Viscount Buckley blinked several times, aware of the acute embarrassment of the fact that he had tears in his eyes. And yet when he sneaked a look at Jane, it was to find that her own eyes were brimming with tears.

“She is beautiful, Veronica,” she said.

“Lovely,” Deborah agreed with enthusiasm.

“Almost as beautiful as you,” her father assured her. “What are you going to call her?”

“Jane,” his daughter said without hesitation.

And then Deborah opened her gifts and exclaimed with delight over the perfume Jane had given her and with awe over the diamond-studded watch her parents had left for her and with warm appreciation over the evening gloves and fan her uncle had bought for her—because she was as close to being adult as made no difference, he explained. She declared that she would wear them to the dance that evening.

Viscount Buckley unwrapped a linen handkerchief from Deborah and a silver-backed brush and comb from his sister and brother-in-law.

And he watched as Jane unwrapped her own lace-edged
handkerchief from Deborah and smiled rather teary-eyed at the girl. And then he watched more keenly as she took out his cashmere shawl from its wrapping and held it up in front of her, its folds falling free. She bit her lip and shut her eyes very tightly for a few moments.

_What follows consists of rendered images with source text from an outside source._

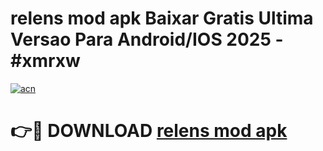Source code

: # relens mod apk Baixar Gratis Ultima Versao Para Android/IOS 2025 - #xmrxw

[![acn](https://github.com/user-attachments/assets/0f9c940e-d8b0-45ae-aac7-cd30a18b3e1c)](https://app.mediaupload.pro/?title=relens_mod_apk&ref=19F)

# 👉🔴 DOWNLOAD [relens mod apk](https://app.mediaupload.pro/?title=relens_mod_apk&ref=19F)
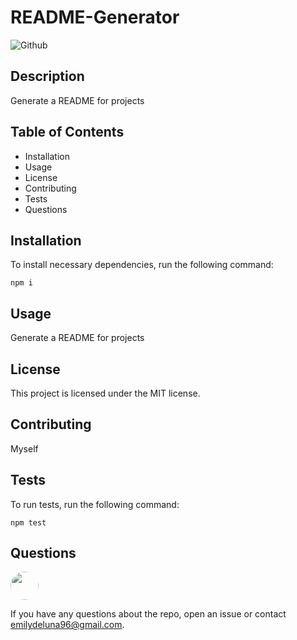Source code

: 
  # **README-Generator**

  ![Github](https://img.shields.io/github/last-commit/emcarlisle/README-Generator)

  ## **Description**
 Generate a README for projects

  ## **Table of Contents**

  * Installation
  * Usage
  * License
  * Contributing
  * Tests
  * Questions

  ## **Installation**
 
  To install necessary dependencies, run the following command:

  `npm i`

  ## **Usage**
 Generate a README for projects

  ## **License**

  This project is licensed under the MIT license.

  ## **Contributing**

  Myself

  ## **Tests**

  To run tests, run the following command:

  `npm test`

  ## **Questions**

  <img src="https://avatars.githubusercontent.com/emcarlisle" style="width: 45px; height: 45px; border-radius:100%;">

  If you have any questions about the repo, open an issue or contact emilydeluna96@gmail.com.




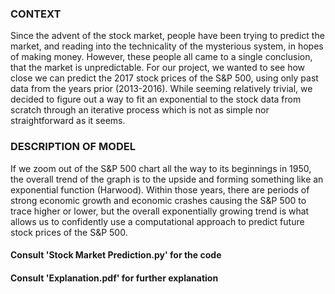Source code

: ### CONTEXT 
Since the advent of the stock market, people have been trying to predict the market, and reading 
into the technicality of the mysterious system, in hopes of making money. However, these people 
all came to a single conclusion, that the market is unpredictable. For our project, we wanted to 
see how close we can predict the 2017 stock prices of the S&P 500, using only past data from the 
years prior (2013-2016).  While seeming relatively trivial, we decided to figure out a way to fit 
an exponential to the stock data from scratch through an iterative process which is not as simple 
nor straightforward as it seems. 

### DESCRIPTION OF MODEL 
If we zoom out of the S&P 500 chart all the way to its beginnings in 1950, the overall trend of the graph is to the upside and forming something like an exponential 
function (Harwood). Within those years, there are periods of strong economic growth and 
economic crashes causing the S&P 500 to trace higher or lower, but the overall exponentially 
growing trend is what allows us to confidently use a computational approach to predict future 
stock prices of the S&P 500. 

#### Consult 'Stock Market Prediction.py' for the code
#### Consult 'Explanation.pdf' for further explanation
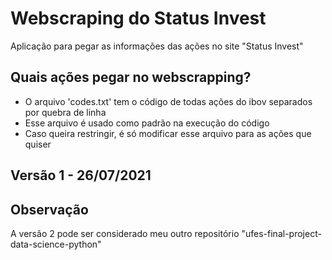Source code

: # Webscraping do Status Invest
Aplicação para pegar as informações das ações no site "Status Invest"

## Quais ações pegar no webscrapping?
  - O arquivo 'codes.txt' tem o código de todas ações do ibov separados por quebra de linha
  - Esse arquivo é usado como padrão na execução do código
  - Caso queira restringir, é só modificar esse arquivo para as ações que quiser

## Versão 1 - 26/07/2021

## Observação
A versão 2 pode ser considerado meu outro repositório "ufes-final-project-data-science-python"

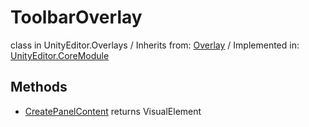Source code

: # ToolbarOverlay
class in UnityEditor.Overlays
 / Inherits from: <a href="https://docs.unity3d.com/6000.2/Documentation/ScriptReference/Overlay.html">Overlay</a> / Implemented in: <a href="https://docs.unity3d.com/6000.2/Documentation/ScriptReference/UnityEditor.CoreModule.html">UnityEditor.CoreModule</a>

## Methods
- <a href="https://docs.unity3d.com/6000.2/Documentation/ScriptReference/ToolbarOverlay.CreatePanelContent.html">CreatePanelContent</a> returns VisualElement
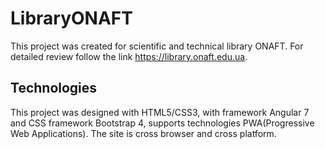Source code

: # LibraryONAFT

This project was created for scientific and technical library ONAFT. For detailed review follow the link https://library.onaft.edu.ua.

## Technologies

This project was designed with HTML5/CSS3, with framework Angular 7 and CSS framework Bootstrap 4, supports technologies PWA(Progressive Web Applications). The site is cross browser and cross platform.



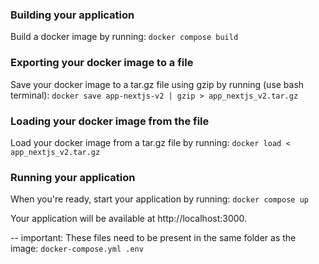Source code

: ### Building your application

Build a docker image by running:
`docker compose build`


### Exporting your docker image to a file

Save your docker image to a tar.gz file using gzip by running (use bash terminal):
`docker save app-nextjs-v2 | gzip > app_nextjs_v2.tar.gz`


### Loading your docker image from the file

Load your docker image from a tar.gz file by running:
`docker load < app_nextjs_v2.tar.gz`



### Running your application

When you're ready, start your application by running:
`docker compose up`

Your application will be available at http://localhost:3000.

-- important: These files need to be present in the same folder as the image: `docker-compose.yml .env`  
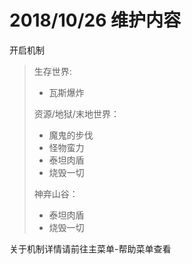 # 2018/10/26 维护内容

开启机制

> 生存世界:
>
> * 瓦斯爆炸
>
> 资源/地狱/末地世界：
>
> * 魔鬼的步伐
> * 怪物蛮力
> * 泰坦肉盾
> * 烧毁一切
>
> 神弃山谷：
>
> * 泰坦肉盾
> * 烧毁一切

关于机制详情请前往主菜单-帮助菜单查看
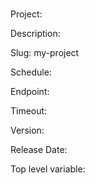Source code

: # 

Project: 

Description: 

Slug: my-project

Schedule: 

Endpoint: 

Timeout: 

Version: 

Release Date: 

Top level variable: 

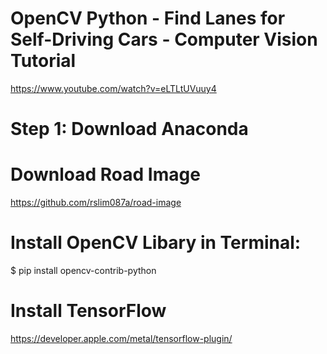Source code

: # OpenCV Python - Find Lanes for Self-Driving Cars - Computer Vision Tutorial
https://www.youtube.com/watch?v=eLTLtUVuuy4

# Step 1: Download Anaconda

# Download Road Image
https://github.com/rslim087a/road-image

# Install OpenCV Libary in Terminal:
$ pip install opencv-contrib-python

# Install TensorFlow
https://developer.apple.com/metal/tensorflow-plugin/


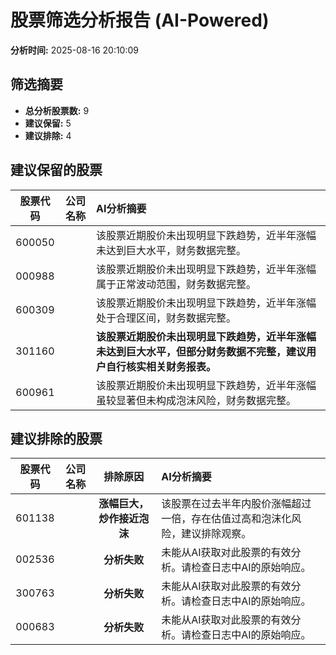 # 股票筛选分析报告 (AI-Powered)

**分析时间:** 2025-08-16 20:10:09

## 筛选摘要

- **总分析股票数:** 9
- **建议保留:** 5
- **建议排除:** 4

## 建议保留的股票

| 股票代码 | 公司名称 | AI分析摘要 |
|:---:|:---:|:---|
| 600050 |  | 该股票近期股价未出现明显下跌趋势，近半年涨幅未达到巨大水平，财务数据完整。 |
| 000988 |  | 该股票近期股价未出现明显下跌趋势，近半年涨幅属于正常波动范围，财务数据完整。 |
| 600309 |  | 该股票近期股价未出现明显下跌趋势，近半年涨幅处于合理区间，财务数据完整。 |
| 301160 |  | **该股票近期股价未出现明显下跌趋势，近半年涨幅未达到巨大水平，但部分财务数据不完整，建议用户自行核实相关财务报表。** |
| 600961 |  | 该股票近期股价未出现明显下跌趋势，近半年涨幅虽较显著但未构成泡沫风险，财务数据完整。 |

## 建议排除的股票

| 股票代码 | 公司名称 | 排除原因 | AI分析摘要 |
|:---:|:---:|:---:|:---|
| 601138 |  | **涨幅巨大，炒作接近泡沫** | 该股票在过去半年内股价涨幅超过一倍，存在估值过高和泡沫化风险，建议排除观察。 |
| 002536 |  | **分析失败** | 未能从AI获取对此股票的有效分析。请检查日志中AI的原始响应。 |
| 300763 |  | **分析失败** | 未能从AI获取对此股票的有效分析。请检查日志中AI的原始响应。 |
| 000683 |  | **分析失败** | 未能从AI获取对此股票的有效分析。请检查日志中AI的原始响应。 |
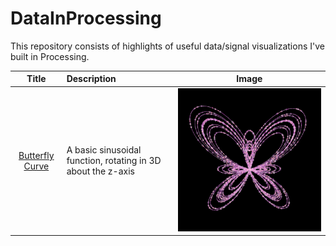 
# DataInProcessing

This repository consists of highlights of useful data/signal visualizations I've built in Processing.

| Title | Description | Image |
|:-----:|:------------|:-----:|
|[Butterfly Curve](https://github.com/jbrdge/DataInProcessing/blob/master/butterflycurve/butterflycurve.pde)|A basic sinusoidal function, rotating in 3D about the z-axis|![Butterfly Curve](https://github.com/jbrdge/DataInProcessing/blob/master/butterflycurve/ButterflyCurve-000005.png)|
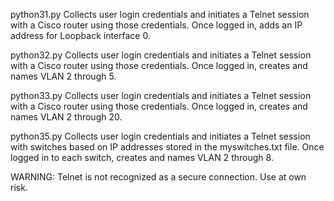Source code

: python31.py
Collects user login credentials and initiates a Telnet session with a Cisco router using those credentials.
Once logged in, adds an IP address for Loopback interface 0.

python32.py
Collects user login credentials and initiates a Telnet session with a Cisco router using those credentials.
Once logged in, creates and names VLAN 2 through 5.

python33.py
Collects user login credentials and initiates a Telnet session with a Cisco router using those credentials.
Once logged in, creates and names VLAN 2 through 20.

python35.py
Collects user login credentials and initiates a Telnet session with switches based on IP addresses stored in
the myswitches.txt file. Once logged in to each switch, creates and names VLAN 2 through 8.

WARNING: Telnet is not recognized as a secure connection. Use at own risk.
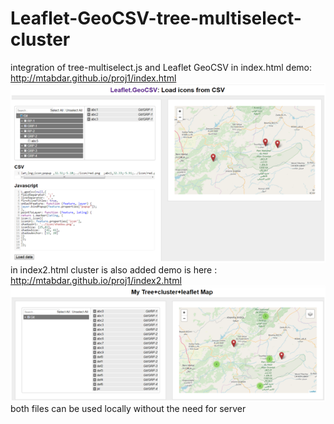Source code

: # Leaflet-GeoCSV-tree-multiselect-cluster
integration of tree-multiselect.js and Leaflet GeoCSV in index.html demo: http://mtabdar.github.io/proj1/index.html
<img src="screen1.png" />
<br>
in index2.html cluster is also added demo is here : http://mtabdar.github.io/proj1/index2.html
<img src="screen2.png" />
<br>
both files can be used locally without the need for server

“It is the most beautiful thing I have ever seen,” she said before turning to him, her face looking almost agonized. “Thank you. But I have nothing for you. I did not think it would be seemly.”

Veronica had wriggled off his lap and was gazing down with Deborah into the manger at the baby Jesus, her doll clutched in both arms. Deborah was explaining to her what swaddling clothes were.

“You have given me a gift beyond price, Jane,” he said quietly, for her ears only. “You have opened my eyes to Christmas again and all its meanings. I thank you.”

She gazed back at him, the shawl suspended in front of her from her raised arms.

But Deborah had decided it was time for breakfast and was assuring Veronica that she could bring her doll along and they would find it a chair to sit on and a bowl to eat from. His niece seemed to have quite got over her shock at being exposed to the company of his illegitimate daughter.

“Come,” he said to Jane, getting to his feet and extending a hand to her, “let us eat and then we must have the servants up here for their gifts. They will doubtless be happy to see that I can do it without a frown this year.”

He smiled at her and she smiled rather tremulously back.

 

Once, when she was seventeen, Miss Phillpotts had given her a porcelain thimble in recognition of her new status as a teacher. It was the only gift she had ever received—until today. Jane set down her handkerchief and her shawl carefully on her bed, as if they, too, were of porcelain and might break, smoothed a hand over each, and swallowed back her tears so that she would not have to display reddened eyes when she left her room.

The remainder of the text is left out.